Mereka mengira bila Elliot tidak menyukai Charlotte, sehingga mereka memanfaatkan wanita itu untuk melakukan berbagai macam pekerjaan rumah dari membersihkan lantai, mencuci pakaian, hingga memasak.
“Kenapa hanya diam?! Charlotte, apa mereka pernah menyuruh – nyuruh kamu?”
Charlotte melirik para pelayan di hadapannya satu – persatu, ingatan akan intonasi kasar yang diberikan oleh mereka kepada Charlotte masih terpatri kuat di dalam kepalanya.
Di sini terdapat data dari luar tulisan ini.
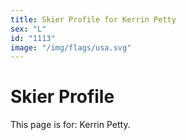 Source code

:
 ```yaml
---
title: Skier Profile for Kerrin Petty
sex: "L"
id: "1113"
image: "/img/flags/usa.svg" 
---
```


# Skier Profile

This page is for: Kerrin Petty.
     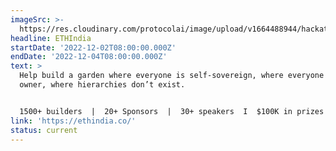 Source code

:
 ```yaml
---
imageSrc: >-
  https://res.cloudinary.com/protocolai/image/upload/v1664488944/hackathons/ethindia_600x300_upqreg.png
headline: ETHIndia
startDate: '2022-12-02T08:00:00.000Z'
endDate: '2022-12-04T08:00:00.000Z'
text: >
  Help build a garden where everyone is self-sovereign, where everyone is an
  owner, where hierarchies don’t exist.


  1500+ builders  |  20+ Sponsors  |  30+ speakers  I  $100K in prizes
link: 'https://ethindia.co/'
status: current
---
```


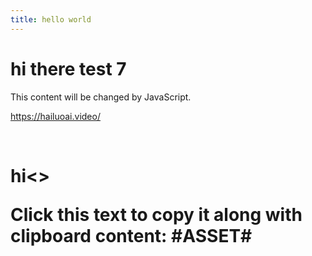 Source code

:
 ```yaml
---
title: hello world
---
```



# hi there test 7

<div id="myDiv">This content will be changed by JavaScript.</div>


<https://hailuoai.video/>

<br>
<https://app.sketchup.com/app?hl=en>
<h1>hi<>
<br>
   <p onclick="copyWithClipboard(this)">Click this text to copy it along with clipboard content: #ASSET#</p>
    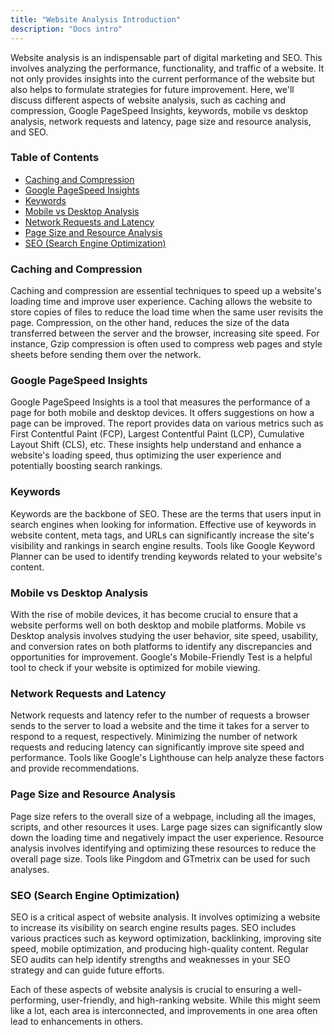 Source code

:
```yaml
---
title: "Website Analysis Introduction"
description: "Docs intro"
---
```


Website analysis is an indispensable part of digital marketing and SEO. This involves analyzing the performance, functionality, and traffic of a website. It not only provides insights into the current performance of the website but also helps to formulate strategies for future improvement. Here, we'll discuss different aspects of website analysis, such as caching and compression, Google PageSpeed Insights, keywords, mobile vs desktop analysis, network requests and latency, page size and resource analysis, and SEO.

### Table of Contents

- [Caching and Compression](#caching-and-compression)
- [Google PageSpeed Insights](#google-pagespeed-insights)
- [Keywords](#keywords)
- [Mobile vs Desktop Analysis](#mobile-vs-desktop-analysis)
- [Network Requests and Latency](#network-requests-and-latency)
- [Page Size and Resource Analysis](#page-size-and-resource-analysis)
- [SEO (Search Engine Optimization)](#seo-search-engine-optimization)

### Caching and Compression

Caching and compression are essential techniques to speed up a website's loading time and improve user experience. Caching allows the website to store copies of files to reduce the load time when the same user revisits the page. Compression, on the other hand, reduces the size of the data transferred between the server and the browser, increasing site speed. For instance, Gzip compression is often used to compress web pages and style sheets before sending them over the network.

### Google PageSpeed Insights

Google PageSpeed Insights is a tool that measures the performance of a page for both mobile and desktop devices. It offers suggestions on how a page can be improved. The report provides data on various metrics such as First Contentful Paint (FCP), Largest Contentful Paint (LCP), Cumulative Layout Shift (CLS), etc. These insights help understand and enhance a website's loading speed, thus optimizing the user experience and potentially boosting search rankings.

### Keywords

Keywords are the backbone of SEO. These are the terms that users input in search engines when looking for information. Effective use of keywords in website content, meta tags, and URLs can significantly increase the site's visibility and rankings in search engine results. Tools like Google Keyword Planner can be used to identify trending keywords related to your website's content.

### Mobile vs Desktop Analysis

With the rise of mobile devices, it has become crucial to ensure that a website performs well on both desktop and mobile platforms. Mobile vs Desktop analysis involves studying the user behavior, site speed, usability, and conversion rates on both platforms to identify any discrepancies and opportunities for improvement. Google's Mobile-Friendly Test is a helpful tool to check if your website is optimized for mobile viewing.

### Network Requests and Latency

Network requests and latency refer to the number of requests a browser sends to the server to load a website and the time it takes for a server to respond to a request, respectively. Minimizing the number of network requests and reducing latency can significantly improve site speed and performance. Tools like Google's Lighthouse can help analyze these factors and provide recommendations.

### Page Size and Resource Analysis

Page size refers to the overall size of a webpage, including all the images, scripts, and other resources it uses. Large page sizes can significantly slow down the loading time and negatively impact the user experience. Resource analysis involves identifying and optimizing these resources to reduce the overall page size. Tools like Pingdom and GTmetrix can be used for such analyses.

### SEO (Search Engine Optimization)

SEO is a critical aspect of website analysis. It involves optimizing a website to increase its visibility on search engine results pages. SEO includes various practices such as keyword optimization, backlinking, improving site speed, mobile optimization, and producing high-quality content. Regular SEO audits can help identify strengths and weaknesses in your SEO strategy and can guide future efforts.

Each of these aspects of website analysis is crucial to ensuring a well-performing, user-friendly, and high-ranking website. While this might seem like a lot, each area is interconnected, and improvements in one area often lead to enhancements in others. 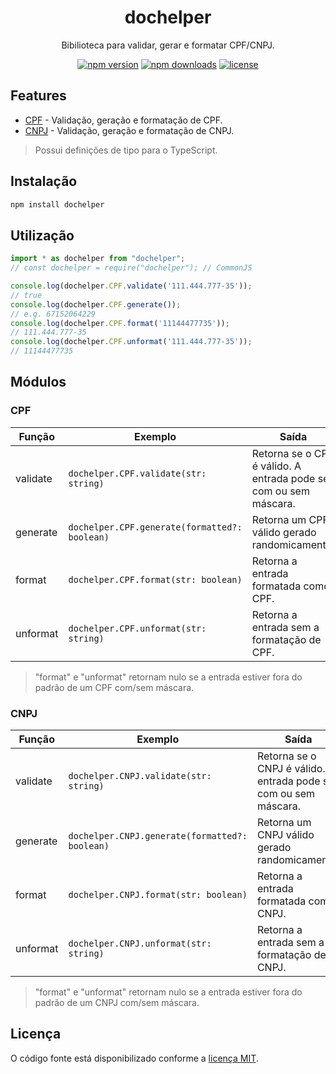 <div align="center">
  <h1>dochelper</h1>
  <p>Bibilioteca para validar, gerar e formatar CPF/CNPJ.</p>
  
  [![npm version](https://img.shields.io/npm/v/dochelper)](ttps://www.npmjs.com/package/dochelper)
  [![npm downloads](https://img.shields.io/npm/dt/dochelper)](ttps://www.npmjs.com/package/dochelper)
  [![license](https://img.shields.io/npm/l/dochelper)](./LICENSE)
</div>


## Features

- [CPF](#cpf) - Validação, geração e formatação de CPF.
- [CNPJ](#cnpj) - Validação, geração e formatação de CNPJ.

> Possui definições de tipo para o TypeScript.

## Instalação

```bash
npm install dochelper
```

## Utilização

```js
import * as dochelper from "dochelper";
// const dochelper = require("dochelper"); // CommonJS

console.log(dochelper.CPF.validate('111.444.777-35')); 
// true
console.log(dochelper.CPF.generate()); 
// e.g. 67152064229
console.log(dochelper.CPF.format('11144477735')); 
// 111.444.777-35
console.log(dochelper.CPF.unformat('111.444.777-35')); 
// 11144477735
```

## Módulos

### CPF


| Função | Exemplo | Saída |
| -------- | -------- | -------- |
| validate  | `dochelper.CPF.validate(str: string)` | Retorna se o CPF é válido. A entrada pode ser com ou sem máscara. |
| generate  | `dochelper.CPF.generate(formatted?: boolean)` | Retorna um CPF válido gerado randomicamente. |
| format  | `dochelper.CPF.format(str: boolean)` | Retorna a entrada formatada como CPF.  |
| unformat  | `dochelper.CPF.unformat(str: string)` | Retorna a entrada sem a formatação de CPF. |

> "format" e "unformat" retornam nulo se a entrada estiver fora do padrão de um CPF com/sem máscara.

### CNPJ


| Função | Exemplo | Saída |
| -------- | -------- | -------- |
| validate  | `dochelper.CNPJ.validate(str: string)` | Retorna se o CNPJ é válido. A entrada pode ser com ou sem máscara. |
| generate  | `dochelper.CNPJ.generate(formatted?: boolean)` | Retorna um CNPJ válido gerado randomicamente. |
| format  | `dochelper.CNPJ.format(str: boolean)` | Retorna a entrada formatada como CNPJ.  |
| unformat  | `dochelper.CNPJ.unformat(str: string)` | Retorna a entrada sem a formatação de CNPJ. |

> "format" e "unformat" retornam nulo se a entrada estiver fora do padrão de um CNPJ com/sem máscara.

## Licença

O código fonte está disponibilizado conforme a [licença MIT](./LICENSE). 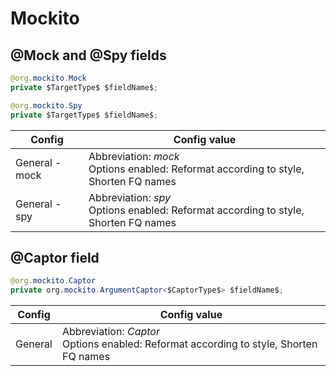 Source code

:<!--
Copyright 2021 Tamás Balog

Licensed under the Apache License, Version 2.0 (the "License");
you may not use this file except in compliance with the License.
You may obtain a copy of the License at

    http://www.apache.org/licenses/LICENSE-2.0

Unless required by applicable law or agreed to in writing, software
distributed under the License is distributed on an "AS IS" BASIS,
WITHOUT WARRANTIES OR CONDITIONS OF ANY KIND, either express or implied.
See the License for the specific language governing permissions and
limitations under the License.
-->

# Mockito

## @Mock and @Spy fields

```java
@org.mockito.Mock
private $TargetType$ $fieldName$;
```

```java
@org.mockito.Spy
private $TargetType$ $fieldName$;
```

| Config | Config value |
|---|---|
| General - mock | Abbreviation: *mock*<br>Options enabled: Reformat according to style, Shorten FQ names |
| General - spy| Abbreviation: *spy*<br>Options enabled: Reformat according to style, Shorten FQ names |

## @Captor field

```java
@org.mockito.Captor
private org.mockito.ArgumentCaptor<$CaptorType$> $fieldName$;
```

| Config | Config value |
|---|---|
| General | Abbreviation: *Captor*<br>Options enabled: Reformat according to style, Shorten FQ names |
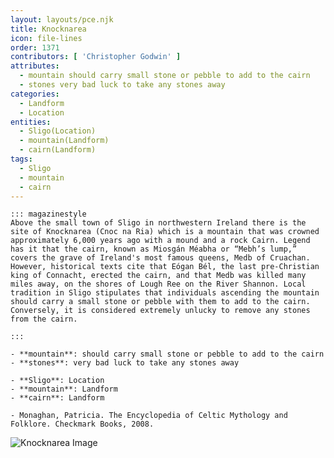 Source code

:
 ```yaml
---
layout: layouts/pce.njk
title: Knocknarea
icon: file-lines
order: 1371
contributors: [ 'Christopher Godwin' ]
attributes:
  - mountain should carry small stone or pebble to add to the cairn
  - stones very bad luck to take any stones away
categories:
  - Landform
  - Location
entities:
  - Sligo(Location)
  - mountain(Landform)
  - cairn(Landform)
tags:
  - Sligo
  - mountain
  - cairn
---
```

``` tab [group1:Info]
::: magazinestyle
Above the small town of Sligo in northwestern Ireland there is the site of Knocknarea (Cnoc na Ria) which is a mountain that was crowned approximately 6,000 years ago with a mound and a rock Cairn. Legend has it that the cairn, known as Miosgán Méabha or “Mebh’s lump,” covers the grave of Ireland's most famous queens, Medb of Cruachan. However, historical texts cite that Eógan Bél, the last pre-Christian king of Connacht, erected the cairn, and that Medb was killed many miles away, on the shores of Lough Ree on the River Shannon. Local tradition in Sligo stipulates that individuals ascending the mountain should carry a small stone or pebble with them to add to the cairn. Conversely, it is considered extremely unlucky to remove any stones from the cairn.

:::
```
``` tab [group1:Attributes]
- **mountain**: should carry small stone or pebble to add to the cairn
- **stones**: very bad luck to take any stones away
```
``` tab [group1:Entities]
- **Sligo**: Location
- **mountain**: Landform
- **cairn**: Landform
```
``` tab [group1:Sources]
- Monaghan, Patricia. The Encyclopedia of Celtic Mythology and Folklore. Checkmark Books, 2008.
```
![Knocknarea Image](['https://upload.wikimedia.org/wikipedia/commons/3/39/Sligo.jpg'])
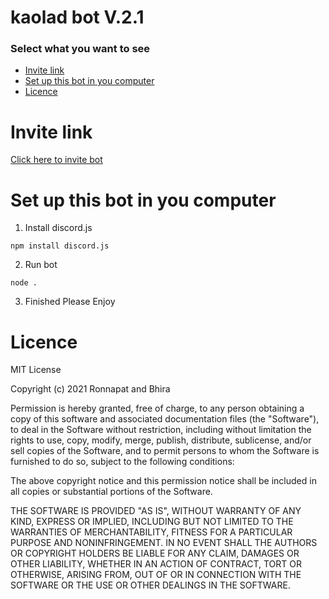 # kaolad bot V.2.1
### Select what you want to see
- [Invite link](https://github.com/ronnapatp/kaoladbot#invite-link)
- [Set up this bot in you computer](https://github.com/ronnapatp/kaoladbot#set-up-this-bot-in-you-computer)
- [Licence](#licence)
# Invite link
[Click here to invite bot](https://discord.com/api/oauth2/authorize?client_id=867031115373215795&permissions=0&scope=bot)
# Set up this bot in you computer
1. Install discord.js
```
npm install discord.js
```
2. Run bot
```
node .
```
3. Finished Please Enjoy
# Licence
MIT License

Copyright (c) 2021 Ronnapat and Bhira

Permission is hereby granted, free of charge, to any person obtaining a copy
of this software and associated documentation files (the "Software"), to deal
in the Software without restriction, including without limitation the rights
to use, copy, modify, merge, publish, distribute, sublicense, and/or sell
copies of the Software, and to permit persons to whom the Software is
furnished to do so, subject to the following conditions:

The above copyright notice and this permission notice shall be included in all
copies or substantial portions of the Software.

THE SOFTWARE IS PROVIDED "AS IS", WITHOUT WARRANTY OF ANY KIND, EXPRESS OR
IMPLIED, INCLUDING BUT NOT LIMITED TO THE WARRANTIES OF MERCHANTABILITY,
FITNESS FOR A PARTICULAR PURPOSE AND NONINFRINGEMENT. IN NO EVENT SHALL THE
AUTHORS OR COPYRIGHT HOLDERS BE LIABLE FOR ANY CLAIM, DAMAGES OR OTHER
LIABILITY, WHETHER IN AN ACTION OF CONTRACT, TORT OR OTHERWISE, ARISING FROM,
OUT OF OR IN CONNECTION WITH THE SOFTWARE OR THE USE OR OTHER DEALINGS IN THE
SOFTWARE.
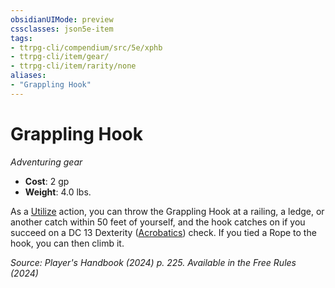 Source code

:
 ```yaml
---
obsidianUIMode: preview
cssclasses: json5e-item
tags:
- ttrpg-cli/compendium/src/5e/xphb
- ttrpg-cli/item/gear/
- ttrpg-cli/item/rarity/none
aliases: 
- "Grappling Hook"
---
```

# Grappling Hook
*Adventuring gear*  

- **Cost**: 2 gp
- **Weight**: 4.0 lbs.

As a [Utilize](actions.md#Utilize) action, you can throw the Grappling Hook at a railing, a ledge, or another catch within 50 feet of yourself, and the hook catches on if you succeed on a DC 13 Dexterity ([Acrobatics](skills.md#Acrobatics)) check. If you tied a Rope to the hook, you can then climb it.

*Source: Player's Handbook (2024) p. 225. Available in the Free Rules (2024)*
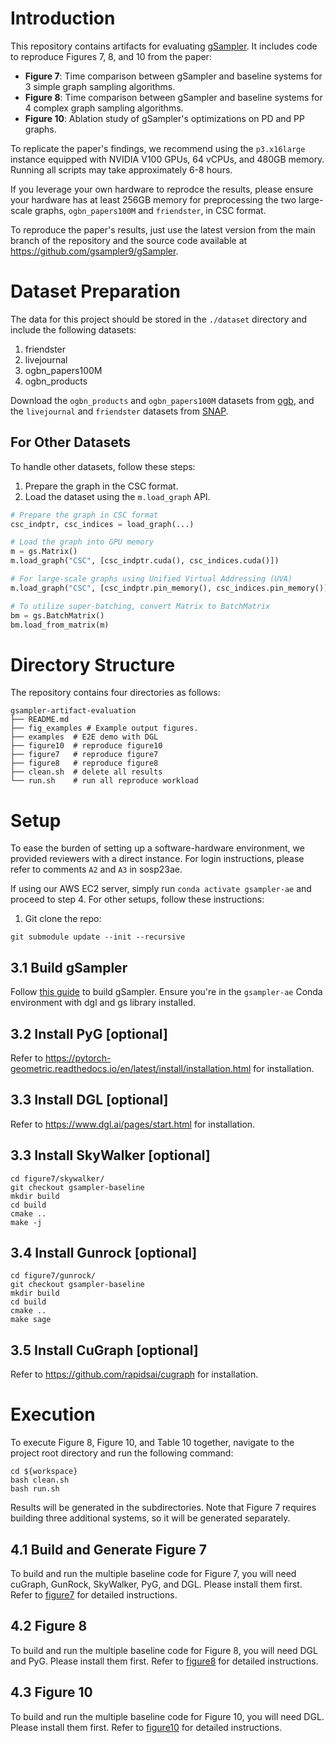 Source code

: # Introduction

This repository contains artifacts for evaluating [gSampler](https://github.com/gsampler9/gSampler). It includes code to reproduce Figures 7, 8, and 10 from the paper:

- **Figure 7**: Time comparison between gSampler and baseline systems for 3 simple graph sampling algorithms.
- **Figure 8**: Time comparison between gSampler and baseline systems for 4 complex graph sampling algorithms.
- **Figure 10**: Ablation study of gSampler's optimizations on PD and PP graphs.


To replicate the paper's findings, we recommend using the `p3.x16large` instance equipped with NVIDIA V100 GPUs, 64 vCPUs, and 480GB memory. Running all scripts may take approximately 6-8 hours.

If you leverage your own hardware to reprodce the results, please ensure your hardware has at least 256GB memory for preprocessing the two large-scale graphs, `ogbn_papers100M` and `friendster`, in CSC format.

To reproduce the paper's results, just use the latest version from the main branch of the repository and the source code available at https://github.com/gsampler9/gSampler.

# Dataset Preparation

The data for this project should be stored in the `./dataset` directory and include the following datasets:

1. friendster
2. livejournal
3. ogbn_papers100M
4. ogbn_products

Download the `ogbn_products` and `ogbn_papers100M` datasets from [ogb](https://ogb.stanford.edu/), and the `livejournal` and `friendster` datasets from [SNAP](https://snap.stanford.edu/data/).

## For Other Datasets

To handle other datasets, follow these steps:

1. Prepare the graph in the CSC format.
2. Load the dataset using the `m.load_graph` API.

```python
# Prepare the graph in CSC format
csc_indptr, csc_indices = load_graph(...)

# Load the graph into GPU memory
m = gs.Matrix()
m.load_graph("CSC", [csc_indptr.cuda(), csc_indices.cuda()])

# For large-scale graphs using Unified Virtual Addressing (UVA)
m.load_graph("CSC", [csc_indptr.pin_memory(), csc_indices.pin_memory()])

# To utilize super-batching, convert Matrix to BatchMatrix
bm = gs.BatchMatrix()
bm.load_from_matrix(m)
```

# Directory Structure

The repository contains four directories as follows:

```shell
gsampler-artifact-evaluation
├── README.md
├── fig_examples # Example output figures.
├── examples  # E2E demo with DGL
├── figure10  # reproduce figure10
├── figure7   # reproduce figure7
├── figure8   # reproduce figure8
├── clean.sh  # delete all results
└── run.sh    # run all reproduce workload
```

# Setup

To ease the burden of setting up a software-hardware environment, we provided reviewers with a direct instance. For login instructions, please refer to comments `A2` and `A3` in sosp23ae.

If using our AWS EC2 server, simply run `conda activate gsampler-ae` and proceed to step 4. For other setups, follow these instructions:

1. Git clone the repo:
```shell
git submodule update --init --recursive
```

## 3.1 Build gSampler

Follow [this guide](https://github.com/gsampler9/gSampler.git) to build gSampler. Ensure you're in the `gsampler-ae` Conda environment with dgl and gs library installed.

## 3.2 Install PyG [optional]

Refer to https://pytorch-geometric.readthedocs.io/en/latest/install/installation.html for installation.

## 3.3 Install DGL [optional]

Refer to https://www.dgl.ai/pages/start.html for installation.

## 3.3 Install SkyWalker [optional]

```shell
cd figure7/skywalker/
git checkout gsampler-baseline
mkdir build
cd build 
cmake .. 
make -j
```

## 3.4 Install Gunrock [optional]

```shell
cd figure7/gunrock/
git checkout gsampler-baseline
mkdir build
cd build 
cmake .. 
make sage
```

## 3.5 Install CuGraph [optional]

Refer to https://github.com/rapidsai/cugraph for installation.

# Execution

To execute Figure 8, Figure 10, and Table 10 together, navigate to the project root directory and run the following command:

```
cd ${workspace}
bash clean.sh
bash run.sh
```

Results will be generated in the subdirectories. Note that Figure 7 requires building three additional systems, so it will be generated separately.

## 4.1 Build and Generate Figure 7

To build and run the multiple baseline code for Figure 7, you will need cuGraph, GunRock, SkyWalker, PyG, and DGL. Please install them first. Refer to [figure7](./figure7/README.md) for detailed instructions.

## 4.2 Figure 8

To build and run the multiple baseline code for Figure 8, you will need DGL and PyG. Please install them first. Refer to [figure8](./figure8/README.md) for detailed instructions.

## 4.3 Figure 10

To build and run the multiple baseline code for Figure 10, you will need DGL. Please install them first. Refer to [figure10](./figure10/README.md) for detailed instructions.
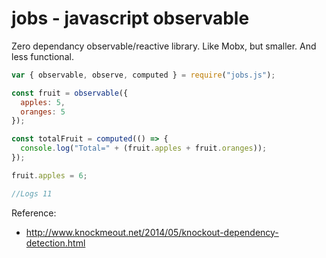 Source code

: # jobs - javascript observable

Zero dependancy observable/reactive library. Like Mobx, but smaller. And less functional.

```js
var { observable, observe, computed } = require("jobs.js");

const fruit = observable({
  apples: 5,
  oranges: 5
});

const totalFruit = computed(() => {
  console.log("Total=" + (fruit.apples + fruit.oranges));
});

fruit.apples = 6;

//Logs 11

```

Reference:
- http://www.knockmeout.net/2014/05/knockout-dependency-detection.html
Wanita itu mungkin selalu bersikap lembut dan bertutur kata halus, tetapi sesungguhnya Charlotte tidaklah sebaik yang mereka kira.
“Ya, mereka melimpahkan pekerjaan mereka kepadaku.”
Habislah sudah, para pelayan itu akhirnya sadar bahwa mereka telah menyentuh sesuatu yang seharusnya tidak mereka sentuh.